Nikola Ugrinović (died 1604) was a Croat prelate of the Catholic Church who served as a titular bishop of Smederevo and the apostolic administrator of the Diocese of Duvno from 1575 to 1604 and the Diocese of Bosnia from 1584 to 1588.

== Biography ==

Ugrinović, a Franciscan, was a native of the Republic of Poljica in present-day Croatia. On 24 October 1565 he was appointed the titular bishop of Smederevo and was consecrated on 4 November. Dominik Mandić and Karlo Jurišić suggest that Ugrinović served as a vicar general for the bishop of Duvno Daniel Vocatius whose diocese was under the Ottoman occupation, as well as the parts of the Ottoman-occupied Diocese of Makarska. Ugrinović assumed this role somewhere between 1570 and 1573. Marijan Žuganj, on the other hand, suggests that Ugrinović took over the administration of these two dioceses in 1566. When, in 1575, Bishop Daniel was appointed as the bishop of Muro Lucano in present-day southern Italy, Ugrinović could formally take the office of the apostolic administrator of these dioceses. After the bishop of Bosnia Ante Matković died in 1584, Ugrinović also became the apostolic administrator of the Bosnian diocese. Thus, from 1584 to 1588, Ugrinović administered the entire area served by the Bosnian Franciscans - Central Dalmatia, Herzegovina, Bosnia, Slavonia and Banat.

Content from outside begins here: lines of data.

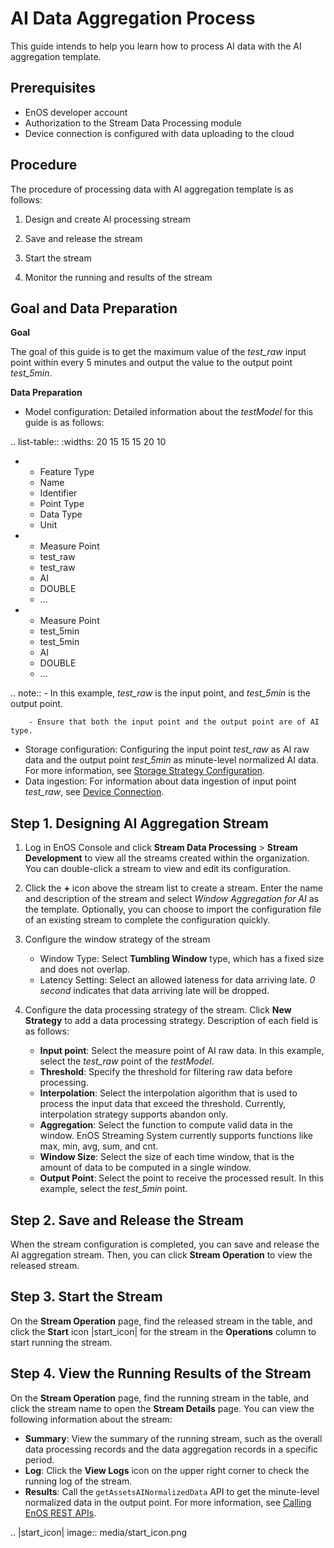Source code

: # AI Data Aggregation Process
This guide intends to help you learn how to process AI data with the AI aggregation template.

## Prerequisites
- EnOS developer account
- Authorization to the Stream Data Processing module
- Device connection is configured with data uploading to the cloud

## Procedure
The procedure of processing data with AI aggregation template is as follows:

1. Design and create AI processing stream

2. Save and release the stream

3. Start the stream

4. Monitor the running and results of the stream

## Goal and Data Preparation
**Goal**

The goal of this guide is to get the maximum value of the *test_raw* input point within every 5 minutes and output the value to the output point *test_5min*.

**Data Preparation**
- Model configuration: Detailed information about the *testModel* for this guide is as follows:

.. list-table::
   :widths: 20 15 15 15 20 10

   * - Feature Type
     - Name
     - Identifier
     - Point Type
     - Data Type
     - Unit
   * - Measure Point
     - test_raw
     - test_raw
     - AI
     - DOUBLE
     - ...
   * - Measure Point
     - test_5min
     - test_5min
     - AI
     - DOUBLE
     - ...

.. note:: - In this example, *test_raw* is the input point, and *test_5min* is the output point.

        - Ensure that both the input point and the output point are of AI type.


- Storage configuration: Configuring the input point *test_raw* as AI raw data and the output point *test_5min* as minute-level normalized AI data. For more information, see [Storage Strategy Configuration](https://www.envisioniot.com/docs/data-asset/en/latest/storage_strategy_overview.html).  
- Data ingestion: For information about data ingestion of input point *test_raw*, see [Device Connection](https://www.envisioniot.com/docs/device-connection/en/latest/gettingstarted_device_connection.html).


## Step 1. Designing AI Aggregation Stream

1. Log in EnOS Console and click **Stream Data Processing** > **Stream Development** to view all the streams created within the organization. You can double-click a stream to view and edit its configuration.

2. Click the **+** icon above the stream list to create a stream. Enter the name and description of the stream and select *Window Aggregation for AI* as the template. Optionally, you can choose to import the configuration file of an existing stream to complete the configuration quickly.

3. Configure the window strategy of the stream

   - Window Type: Select **Tumbling Window** type, which has a fixed size and does not overlap.
   - Latency Setting: Select an allowed lateness for data arriving late. *0 second* indicates that data arriving late will be dropped.

4. Configure the data processing strategy of the stream. Click **New Strategy** to add a data processing strategy. Description of each field is as follows:

   - **Input point**: Select the measure point of AI raw data. In this example, select the *test_raw* point of the *testModel*.
   - **Threshold**: Specify the threshold for filtering raw data before processing.
   - **Interpolation**: Select the interpolation algorithm that is used to process the input data that exceed the threshold. Currently, interpolation strategy supports abandon only.
   - **Aggregation**: Select the function to compute valid data in the window. EnOS Streaming System currently supports functions like max, min, avg, sum, and cnt.
   - **Window Size**: Select the size of each time window, that is the amount of data to be computed in a single window.
   - **Output Point**: Select the point to receive the processed result. In this example, select the *test_5min* point.

## Step 2. Save and Release the Stream

When the stream configuration is completed, you can save and release the AI aggregation stream. Then, you can click **Stream Operation** to view the released stream.

## Step 3. Start the Stream

On the **Stream Operation** page, find the released stream in the table, and click the **Start** icon |start_icon| for the stream in the **Operations** column to start running the stream.

## Step 4. View the Running Results of the Stream

On the **Stream Operation** page, find the running stream in the table, and click the stream name to open the **Stream Details** page. You can view the following information about the stream:

- **Summary**: View the summary of the running stream, such as the overall data processing records and the data aggregation records in a specific period.
- **Log**: Click the **View Logs** icon on the upper right corner to check the running log of the stream.
- **Results**: Call the `getAssetsAINormalizedData` API to get the minute-level normalized data in the output point. For more information, see [Calling EnOS REST APIs](https://www.envisioniot.com/docs/app-development/en/latest/call_enos_api.html).

.. |start_icon| image:: media/start_icon.png

<!--end-->

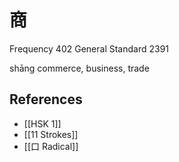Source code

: # 商
Frequency 402
General Standard 2391

shāng
commerce, business, trade

## References
- [[HSK 1]]
- [[11 Strokes]]
- [[口 Radical]]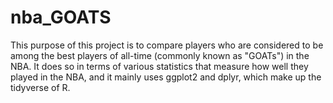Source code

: # nba_GOATS

This purpose of this project is to compare players who are considered to be among the best players of all-time (commonly known as "GOATs") in the NBA. It does so in terms of various statistics that measure how well they played in the NBA, and it mainly uses ggplot2 and dplyr, which make up the tidyverse of R. 
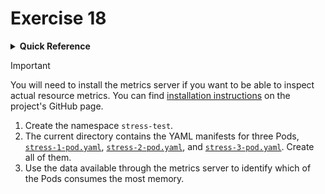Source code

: # Exercise 18

<details>
<summary><b>Quick Reference</b></summary>
<p>

* Namespace: `stress-test`<br>
* Documentation: [Metrics Server](https://github.com/kubernetes-sigs/metrics-server)

</p>
</details>

> [!IMPORTANT]
> You will need to install the metrics server if you want to be able to inspect actual resource metrics. You can find [installation instructions](https://github.com/kubernetes-sigs/metrics-server#installation) on the project's GitHub page.


1. Create the namespace `stress-test`.
2. The current directory contains the YAML manifests for three Pods, [`stress-1-pod.yaml`](./stress-1-pod.yaml), [`stress-2-pod.yaml`](./stress-2-pod.yaml), and [`stress-3-pod.yaml`](./stress-3-pod.yaml). Create all of them.
3. Use the data available through the metrics server to identify which of the Pods consumes the most memory.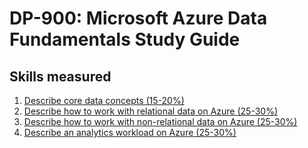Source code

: # DP-900: Microsoft Azure Data Fundamentals Study Guide

## Skills measured
1. [Describe core data concepts (15-20%)](1-Describe%20core%20data%20concepts%20(15-20%25).md)
2. [Describe how to work with relational data on Azure (25-30%)](2-Describe%20how%20to%20work%20with%20relational%20data%20on%20Azure%20(25-30%25).md)
3. [Describe how to work with non-relational data on Azure (25-30%)](3-Describe%20how%20to%20work%20with%20non-relational%20data%20on%20Azure%20(25-30%25).md)
4. [Describe an analytics workload on Azure (25-30%)](4-Describe%20an%20analytics%20workload%20on%20Azure%20(25-30%25).md)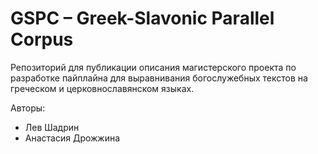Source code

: # GSPC – Greek-Slavonic Parallel Corpus

Репозиторий для публикации описания магистерского проекта по разработке пайплайна для выравнивания богослужебных текстов на греческом и церковнославянском языках.

Авторы:
- Лев Шадрин
- Анастасия Дрожжина
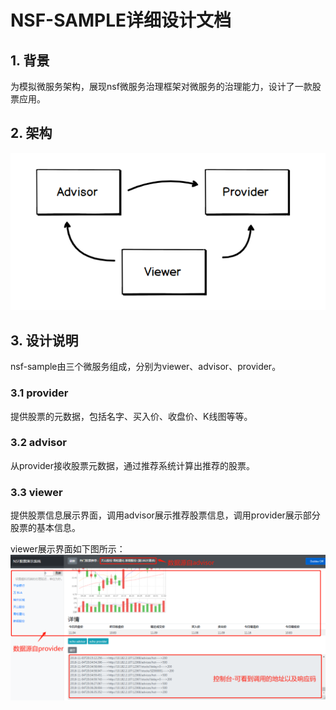 # NSF-SAMPLE详细设计文档

## 1. 背景
为模拟微服务架构，展现nsf微服务治理框架对微服务的治理能力，设计了一款股票应用。 

## 2. 架构
![](./nsf-sample架构图.png)


## 3. 设计说明
nsf-sample由三个微服务组成，分别为viewer、advisor、provider。

### 3.1 provider
提供股票的元数据，包括名字、买入价、收盘价、K线图等等。

### 3.2 advisor
从provider接收股票元数据，通过推荐系统计算出推荐的股票。

### 3.3 viewer
提供股票信息展示界面，调用advisor展示推荐股票信息，调用provider展示部分股票的基本信息。

viewer展示界面如下图所示：
![](./viewer界面.png)
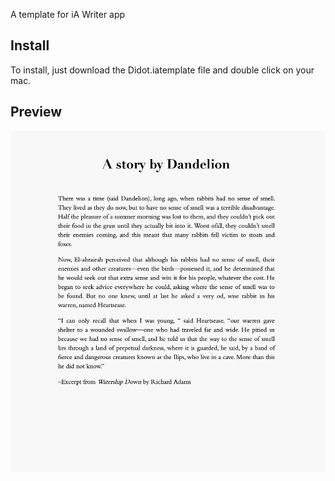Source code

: A template for iA Writer app

## Install
To install, just download the Didot.iatemplate file and double click on your mac. 

## Preview

![](screenshot.png)
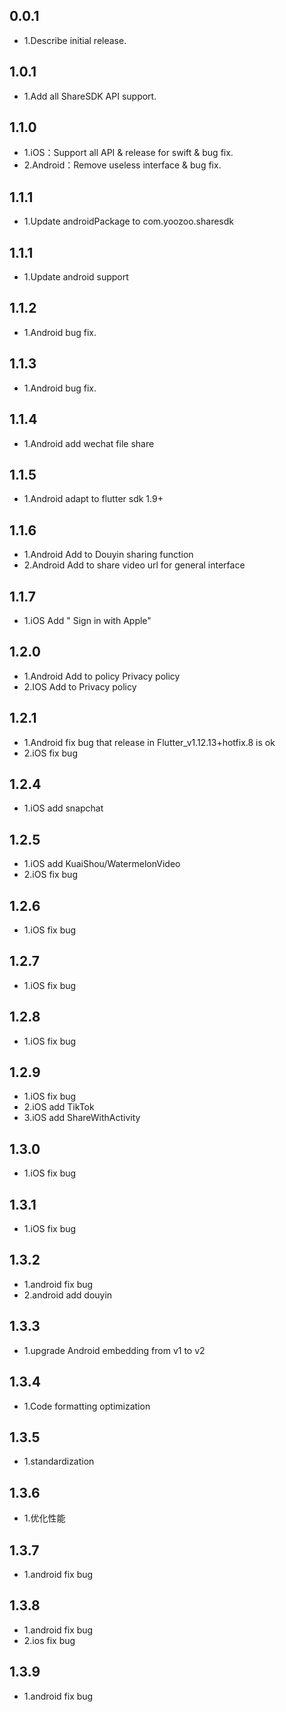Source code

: ## 0.0.1

* 1.Describe initial release.

## 1.0.1

* 1.Add all ShareSDK API support.

## 1.1.0

* 1.iOS：Support all API & release for swift & bug fix.
* 2.Android：Remove useless interface & bug fix.

## 1.1.1

* 1.Update androidPackage to com.yoozoo.sharesdk

## 1.1.1

* 1.Update android support

## 1.1.2

* 1.Android bug fix.

## 1.1.3

* 1.Android bug fix.

## 1.1.4

* 1.Android add wechat file share

## 1.1.5
* 1.Android  adapt to flutter sdk 1.9+

## 1.1.6
* 1.Android Add to Douyin sharing function
* 2.Android Add to share video url for general interface

## 1.1.7
* 1.iOS Add " Sign in with Apple"

## 1.2.0
* 1.Android Add to policy Privacy policy
* 2.IOS Add to Privacy policy

## 1.2.1
* 1.Android fix bug that release in Flutter_v1.12.13+hotfix.8 is ok
* 2.iOS fix bug

## 1.2.4

* 1.iOS add snapchat

## 1.2.5

* 1.iOS add KuaiShou/WatermelonVideo
* 2.iOS fix bug

## 1.2.6
* 1.iOS fix bug

## 1.2.7
* 1.iOS fix  bug

## 1.2.8
* 1.iOS fix  bug

## 1.2.9
* 1.iOS fix  bug
* 2.iOS add TikTok
* 3.iOS add ShareWithActivity

## 1.3.0
* 1.iOS fix  bug

## 1.3.1
* 1.iOS fix  bug

## 1.3.2
* 1.android fix bug
* 2.android add douyin

## 1.3.3
* 1.upgrade Android embedding from v1 to v2

## 1.3.4
* 1.Code formatting optimization

## 1.3.5
* 1.standardization

## 1.3.6
* 1.优化性能

## 1.3.7
* 1.android fix bug

## 1.3.8
* 1.android fix bug
* 2.ios fix bug

## 1.3.9
* 1.android fix bug
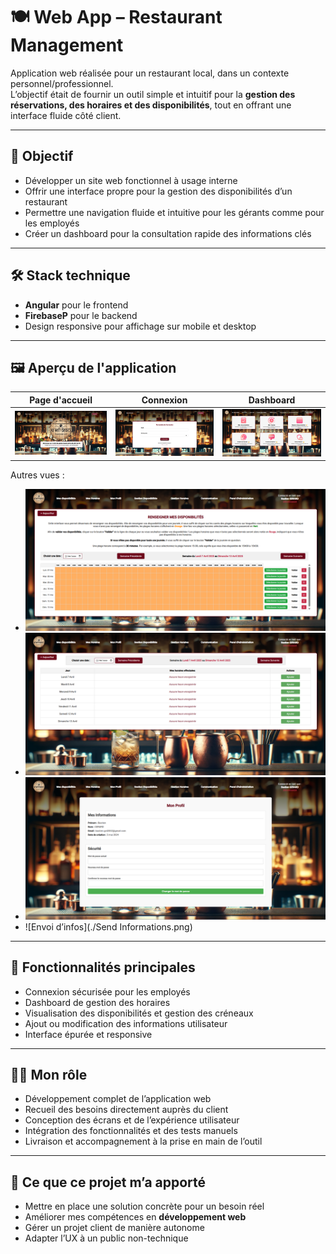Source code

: # 🍽️ Web App – Restaurant Management

Application web réalisée pour un restaurant local, dans un contexte personnel/professionnel.  
L’objectif était de fournir un outil simple et intuitif pour la **gestion des réservations, des horaires et des disponibilités**, tout en offrant une interface fluide côté client.

---

## 🎯 Objectif

- Développer un site web fonctionnel à usage interne  
- Offrir une interface propre pour la gestion des disponibilités d’un restaurant  
- Permettre une navigation fluide et intuitive pour les gérants comme pour les employés  
- Créer un dashboard pour la consultation rapide des informations clés

---

## 🛠️ Stack technique

- **Angular** pour le frontend  
- **FirebaseP** pour le backend
- Design responsive pour affichage sur mobile et desktop

---

## 🖼️ Aperçu de l'application

| Page d'accueil | Connexion | Dashboard |
|----------------|-----------|-----------|
| ![Home](./Home-Screen.png) | ![Connexion](./Connexion.png) | ![Dashboard](./Dashboard.png) |

Autres vues :
- ![Disponibilités](./Disponibility.png)
- ![Mes horaires](./MyHours.png)
- ![Compte utilisateur](./Account.png)
- ![Envoi d’infos](./Send Informations.png)

---

## 📌 Fonctionnalités principales

- Connexion sécurisée pour les employés  
- Dashboard de gestion des horaires  
- Visualisation des disponibilités et gestion des créneaux  
- Ajout ou modification des informations utilisateur  
- Interface épurée et responsive

---

## 👨‍💻 Mon rôle

- Développement complet de l’application web  
- Recueil des besoins directement auprès du client  
- Conception des écrans et de l’expérience utilisateur  
- Intégration des fonctionnalités et des tests manuels  
- Livraison et accompagnement à la prise en main de l’outil

---

## 🚀 Ce que ce projet m’a apporté

- Mettre en place une solution concrète pour un besoin réel  
- Améliorer mes compétences en **développement web**  
- Gérer un projet client de manière autonome  
- Adapter l’UX à un public non-technique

Ugrinović was an experienced Franciscan. On 12 March 1577, he managed to obtain a firman from Sultan Murat III. However, this wasn't enough to save him from persecution by the local Ottoman authorities. For example, in 1587, he was arrested in Vrgorac and thrown into a prison in Livno, only to be freed with the ransom from the Bosnian Franciscan of 1,000 Venetian liras. The Catholics, together with their clergy, weren't persecuted only by the Ottomans but were also pressured by the renewed Serbian Patriarchate of Peć to pay taxes to them.

After Franjo Baličević was appointed the bishop of Bosnia on 14 November 1588, Ugrinović's jurisdiction was once again limited to the territories of the dioceses of Duvno and Makarska. In his old age, Ugrinović entrusted the administration of these two dioceses to his vicar general Pavao Kačić, while he mainly resided in his native Poljica, living there as a poor man. Ugrinović was, in the end, killed by the Ottomans along with a secular priest and two laymen. The location of his death remains unknown. Filip Lastrić writes that he was killed in Ključ in Bosnia, while Ante Lulić, although with uncertainty, states that the location was Makra near Makarska. Mandić, on the contrary, states that Ugrinović was killed near Klis in the second half of 1603 or the first half of 1604. The folk tales speak of his murder and grave in Lipovica near Gradac, Posušje, where a large stone tomb is located. The modern theory, of which Ante Škegro writes, states that Ugrinović was killed while giving chrism in Bijelo Polje near Potoci, Mostar in Herzegovina.